■ **What is needed**:
Please copy out the lines in the entries that contain "config".

═══ Exercise inputs

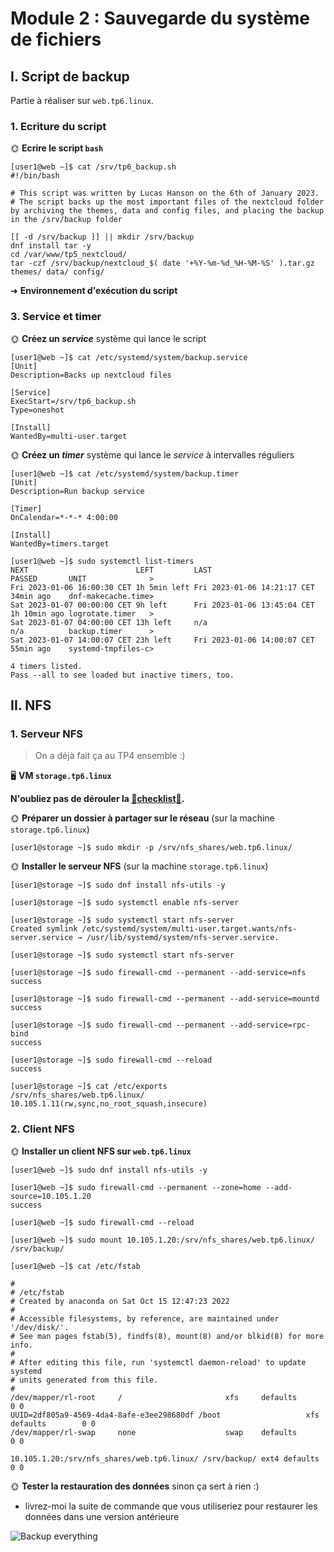 # Module 2 : Sauvegarde du système de fichiers


## I. Script de backup

Partie à réaliser sur `web.tp6.linux`.

### 1. Ecriture du script

🌞 **Ecrire le script `bash`**

```
[user1@web ~]$ cat /srv/tp6_backup.sh 
#!/bin/bash

# This script was written by Lucas Hanson on the 6th of January 2023. 
# The script backs up the most important files of the nextcloud folder by archiving the themes, data and config files, and placing the backup in the /srv/backup folder 

[[ -d /srv/backup ]] || mkdir /srv/backup
dnf install tar -y
cd /var/www/tp5_nextcloud/
tar -czf /srv/backup/nextcloud_$( date '+%Y-%m-%d_%H-%M-%S' ).tar.gz themes/ data/ config/
```

➜ **Environnement d'exécution du script**




### 3. Service et timer

🌞 **Créez un *service*** système qui lance le script

```
[user1@web ~]$ cat /etc/systemd/system/backup.service
[Unit]
Description=Backs up nextcloud files

[Service]
ExecStart=/srv/tp6_backup.sh
Type=oneshot

[Install]
WantedBy=multi-user.target
```

🌞 **Créez un *timer*** système qui lance le *service* à intervalles réguliers

```
[user1@web ~]$ cat /etc/systemd/system/backup.timer
[Unit]
Description=Run backup service

[Timer]
OnCalendar=*-*-* 4:00:00

[Install]
WantedBy=timers.target
```
```
[user1@web ~]$ sudo systemctl list-timers
NEXT                        LEFT         LAST                        PASSED       UNIT              >
Fri 2023-01-06 16:00:30 CET 1h 5min left Fri 2023-01-06 14:21:17 CET 34min ago    dnf-makecache.time>
Sat 2023-01-07 00:00:00 CET 9h left      Fri 2023-01-06 13:45:04 CET 1h 10min ago logrotate.timer   >
Sat 2023-01-07 04:00:00 CET 13h left     n/a                         n/a          backup.timer      >
Sat 2023-01-07 14:00:07 CET 23h left     Fri 2023-01-06 14:00:07 CET 55min ago    systemd-tmpfiles-c>

4 timers listed.
Pass --all to see loaded but inactive timers, too.
```

## II. NFS

### 1. Serveur NFS

> On a déjà fait ça au TP4 ensemble :)

🖥️ **VM `storage.tp6.linux`**

**N'oubliez pas de dérouler la [📝**checklist**📝](../../2/README.md#checklist).**

🌞 **Préparer un dossier à partager sur le réseau** (sur la machine `storage.tp6.linux`)

```
[user1@storage ~]$ sudo mkdir -p /srv/nfs_shares/web.tp6.linux/
```

🌞 **Installer le serveur NFS** (sur la machine `storage.tp6.linux`)

```
[user1@storage ~]$ sudo dnf install nfs-utils -y
```
```
[user1@storage ~]$ sudo systemctl enable nfs-server
```
```
[user1@storage ~]$ sudo systemctl start nfs-server
Created symlink /etc/systemd/system/multi-user.target.wants/nfs-server.service → /usr/lib/systemd/system/nfs-server.service.
```
```
[user1@storage ~]$ sudo systemctl start nfs-server
```
```
[user1@storage ~]$ sudo firewall-cmd --permanent --add-service=nfs
success
```
```
[user1@storage ~]$ sudo firewall-cmd --permanent --add-service=mountd
success
```
```
[user1@storage ~]$ sudo firewall-cmd --permanent --add-service=rpc-bind
success
```
```
[user1@storage ~]$ sudo firewall-cmd --reload
success
```
```
[user1@storage ~]$ cat /etc/exports
/srv/nfs_shares/web.tp6.linux/	10.105.1.11(rw,sync,no_root_squash,insecure)
```

### 2. Client NFS

🌞 **Installer un client NFS sur `web.tp6.linux`**

```
[user1@web ~]$ sudo dnf install nfs-utils -y
```
```
[user1@web ~]$ sudo firewall-cmd --permanent --zone=home --add-source=10.105.1.20
success
```
```
[user1@web ~]$ sudo firewall-cmd --reload
```
```
[user1@web ~]$ sudo mount 10.105.1.20:/srv/nfs_shares/web.tp6.linux/ /srv/backup/
```

```
[user1@web ~]$ cat /etc/fstab

#
# /etc/fstab
# Created by anaconda on Sat Oct 15 12:47:23 2022
#
# Accessible filesystems, by reference, are maintained under '/dev/disk/'.
# See man pages fstab(5), findfs(8), mount(8) and/or blkid(8) for more info.
#
# After editing this file, run 'systemctl daemon-reload' to update systemd
# units generated from this file.
#
/dev/mapper/rl-root     /                       xfs     defaults        0 0
UUID=2df805a9-4569-4da4-8afe-e3ee298680df /boot                   xfs     defaults        0 0
/dev/mapper/rl-swap     none                    swap    defaults        0 0

10.105.1.20:/srv/nfs_shares/web.tp6.linux/ /srv/backup/ ext4 defaults 0 0
```

🌞 **Tester la restauration des données** sinon ça sert à rien :)

- livrez-moi la suite de commande que vous utiliseriez pour restaurer les données dans une version antérieure

![Backup everything](../pics/backup_everything.jpg)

══════

■ **Written reply**:
# The script backs up the most important files of the nextcloud folder by archiving the themes, data and config files, and placing the backup in the /srv/backup folder 
tar -czf /srv/backup/nextcloud_$( date '+%Y-%m-%d_%H-%M-%S' ).tar.gz themes/ data/ config/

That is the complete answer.